PROBLEM TO SOLVE
Line filter on the word "VADER": copy each matching line from the entries.

Records from a collection
____________

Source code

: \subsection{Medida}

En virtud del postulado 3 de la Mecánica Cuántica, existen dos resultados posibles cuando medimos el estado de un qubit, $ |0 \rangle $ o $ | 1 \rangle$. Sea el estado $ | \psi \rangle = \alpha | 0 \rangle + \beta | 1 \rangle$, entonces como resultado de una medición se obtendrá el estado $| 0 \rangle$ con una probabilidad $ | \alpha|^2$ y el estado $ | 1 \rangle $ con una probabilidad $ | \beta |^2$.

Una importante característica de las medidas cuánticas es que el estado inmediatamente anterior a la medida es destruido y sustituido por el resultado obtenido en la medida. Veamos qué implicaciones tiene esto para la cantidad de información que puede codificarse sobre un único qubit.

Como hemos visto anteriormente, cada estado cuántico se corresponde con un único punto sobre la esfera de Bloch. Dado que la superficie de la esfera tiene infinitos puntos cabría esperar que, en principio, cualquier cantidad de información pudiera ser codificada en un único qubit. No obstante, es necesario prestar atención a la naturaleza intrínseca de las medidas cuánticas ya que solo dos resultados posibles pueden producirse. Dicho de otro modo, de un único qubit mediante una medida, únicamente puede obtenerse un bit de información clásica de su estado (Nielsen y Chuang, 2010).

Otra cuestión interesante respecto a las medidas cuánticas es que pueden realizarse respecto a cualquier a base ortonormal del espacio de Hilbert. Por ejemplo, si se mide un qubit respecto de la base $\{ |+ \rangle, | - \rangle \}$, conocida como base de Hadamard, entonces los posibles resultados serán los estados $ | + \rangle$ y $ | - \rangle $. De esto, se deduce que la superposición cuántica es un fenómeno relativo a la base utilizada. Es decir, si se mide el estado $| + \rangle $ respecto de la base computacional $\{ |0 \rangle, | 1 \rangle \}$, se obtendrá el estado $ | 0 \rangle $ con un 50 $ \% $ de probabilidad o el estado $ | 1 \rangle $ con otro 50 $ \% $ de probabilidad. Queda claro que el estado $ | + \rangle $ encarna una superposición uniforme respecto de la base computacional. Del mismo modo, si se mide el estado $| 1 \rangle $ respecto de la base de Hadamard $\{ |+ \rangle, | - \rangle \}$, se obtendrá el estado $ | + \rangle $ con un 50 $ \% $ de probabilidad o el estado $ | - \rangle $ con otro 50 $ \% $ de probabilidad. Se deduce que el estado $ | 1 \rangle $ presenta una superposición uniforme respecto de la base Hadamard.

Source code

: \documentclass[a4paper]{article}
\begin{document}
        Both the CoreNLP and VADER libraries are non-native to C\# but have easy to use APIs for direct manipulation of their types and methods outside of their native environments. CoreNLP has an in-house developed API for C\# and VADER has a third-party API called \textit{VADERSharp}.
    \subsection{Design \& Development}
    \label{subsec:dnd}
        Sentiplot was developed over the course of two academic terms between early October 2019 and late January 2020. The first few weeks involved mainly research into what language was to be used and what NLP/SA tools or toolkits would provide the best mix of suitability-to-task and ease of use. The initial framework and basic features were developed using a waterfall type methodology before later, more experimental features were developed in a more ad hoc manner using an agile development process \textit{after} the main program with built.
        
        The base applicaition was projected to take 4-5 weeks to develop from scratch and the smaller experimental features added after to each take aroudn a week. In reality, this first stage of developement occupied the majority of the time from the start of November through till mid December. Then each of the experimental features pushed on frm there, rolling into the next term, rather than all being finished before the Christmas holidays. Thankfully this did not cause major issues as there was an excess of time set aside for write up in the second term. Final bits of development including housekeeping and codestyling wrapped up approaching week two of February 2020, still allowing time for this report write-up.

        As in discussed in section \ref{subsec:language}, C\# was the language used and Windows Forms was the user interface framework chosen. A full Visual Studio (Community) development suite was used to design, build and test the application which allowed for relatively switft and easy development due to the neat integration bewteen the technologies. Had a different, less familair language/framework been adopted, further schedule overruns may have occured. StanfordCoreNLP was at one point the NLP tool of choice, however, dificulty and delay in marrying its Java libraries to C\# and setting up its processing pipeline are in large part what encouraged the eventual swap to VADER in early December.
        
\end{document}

____________

RESULT OF THIS TASK
        Both the CoreNLP and VADER libraries are non-native to C\# but have easy to use APIs for direct manipulation of their types and methods outside of their native environments. CoreNLP has an in-house developed API for C\# and VADER has a third-party API called \textit{VADERSharp}.
        As in discussed in section \ref{subsec:language}, C\# was the language used and Windows Forms was the user interface framework chosen. A full Visual Studio (Community) development suite was used to design, build and test the application which allowed for relatively switft and easy development due to the neat integration bewteen the technologies. Had a different, less familair language/framework been adopted, further schedule overruns may have occured. StanfordCoreNLP was at one point the NLP tool of choice, however, dificulty and delay in marrying its Java libraries to C\# and setting up its processing pipeline are in large part what encouraged the eventual swap to VADER in early December.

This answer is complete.